Die hele ochtend wisselden we warme blikken uit en zeiden we iets als we elkaar tegenkwamen.

De volgende ochtend was ik extra formeel. You have to keep a proper distance, anders is het niet te doen als je zo dicht op elkaar leeft en werkt, ontdekte ik.

(pag. 294)

Rombouts is terug in Nederland met haar gezin. Ze zijn in Zeeland neergestreken, ze werkt weer als freelance taaldocent. De Brexit, het Britse schoolsysteem, de zonen die het Nederlands bijna verleerden, er waren redenen genoeg om terug te komen. Met ‘haar’ familie heeft ze weinig contact. ‘Ze weten niet dat ik dit boek heb geschreven. Ik ga het ook niet vertellen, nee. Ik heb ze wel een kerstkaartje gestuurd.’

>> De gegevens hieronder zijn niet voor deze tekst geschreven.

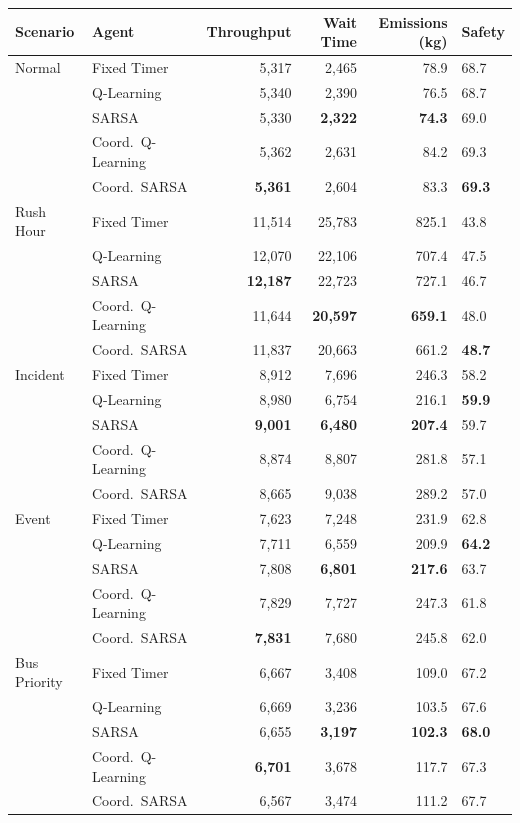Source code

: \documentclass[12pt, a4paper]{article}
\begin{document}
\begin{center}
\small
\begin{tabular}{llrrrl}
    \toprule
    \textbf{Scenario} & \textbf{Agent} & \textbf{Throughput} & \textbf{Wait Time} & \textbf{Emissions (kg)} & \textbf{Safety} \\
    \midrule
    Normal & Fixed Timer & 5,317 & 2,465 & 78.9 & 68.7 \\
           & Q-Learning  & 5,340 & 2,390 & 76.5 & 68.7 \\
           & SARSA       & 5,330 & \textbf{2,322} & \textbf{74.3} & 69.0 \\
           & Coord.\ Q-Learning & 5,362 & 2,631 & 84.2 & 69.3 \\
           & Coord.\ SARSA      & \textbf{5,361} & 2,604 & 83.3 & \textbf{69.3} \\
    \midrule
    Rush Hour & Fixed Timer & 11,514 & 25,783 & 825.1 & 43.8 \\
              & Q-Learning  & 12,070 & 22,106 & 707.4 & 47.5 \\
              & SARSA       & \textbf{12,187} & 22,723 & 727.1 & 46.7 \\
              & Coord.\ Q-Learning & 11,644 & \textbf{20,597} & \textbf{659.1} & 48.0 \\
              & Coord.\ SARSA      & 11,837 & 20,663 & 661.2 & \textbf{48.7} \\
    \midrule
    Incident & Fixed Timer & 8,912 & 7,696 & 246.3 & 58.2 \\
             & Q-Learning  & 8,980 & 6,754 & 216.1 & \textbf{59.9} \\
             & SARSA       & \textbf{9,001} & \textbf{6,480} & \textbf{207.4} & 59.7 \\
             & Coord.\ Q-Learning & 8,874 & 8,807 & 281.8 & 57.1 \\
             & Coord.\ SARSA      & 8,665 & 9,038 & 289.2 & 57.0 \\
    \midrule
    Event & Fixed Timer & 7,623 & 7,248 & 231.9 & 62.8 \\
          & Q-Learning  & 7,711 & 6,559 & 209.9 & \textbf{64.2} \\
          & SARSA       & 7,808 & \textbf{6,801} & \textbf{217.6} & 63.7 \\
          & Coord.\ Q-Learning & 7,829 & 7,727 & 247.3 & 61.8 \\
          & Coord.\ SARSA      & \textbf{7,831} & 7,680 & 245.8 & 62.0 \\
    \midrule
    Bus Priority & Fixed Timer & 6,667 & 3,408 & 109.0 & 67.2 \\
                 & Q-Learning  & 6,669 & 3,236 & 103.5 & 67.6 \\
                 & SARSA       & 6,655 & \textbf{3,197} & \textbf{102.3} & \textbf{68.0} \\
                 & Coord.\ Q-Learning & \textbf{6,701} & 3,678 & 117.7 & 67.3 \\
                 & Coord.\ SARSA      & 6,567 & 3,474 & 111.2 & 67.7 \\
    \bottomrule
\end{tabular}
\end{center}
\end{document}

Josephine Rombouts: Cliffrock Castle.

Querido; 352 pagina’s; € 20.

Privéland

Nergens in de westerse wereld is zoveel land privébezit als in Schotland. Slechts 10 procent van alle Schotse grond is van de overheid; van de overige 90 procent is meer dan de helft eigendom van 432 landgoedeigenaren, die samen zo’n 1.500 landgoederen bezitten. Op nummer 1 van de lijst van grootgrondbezitters staat Richard Scott, hertog van Buccleuch, met 110 duizend hectaren grond. Op nummer 12 staan de erven van de Nederlandse ondernemer Paul Fentener van Vlissingen met 40 duizend hectaren. In Schotland gaan al decennialang stemmen op dat de grond moet worden herverdeeld, onder meer van politicus Andy Whigtman van de Schotse Groenen, auteur van The poor had no lawyers, who owns Scotland and how they got it.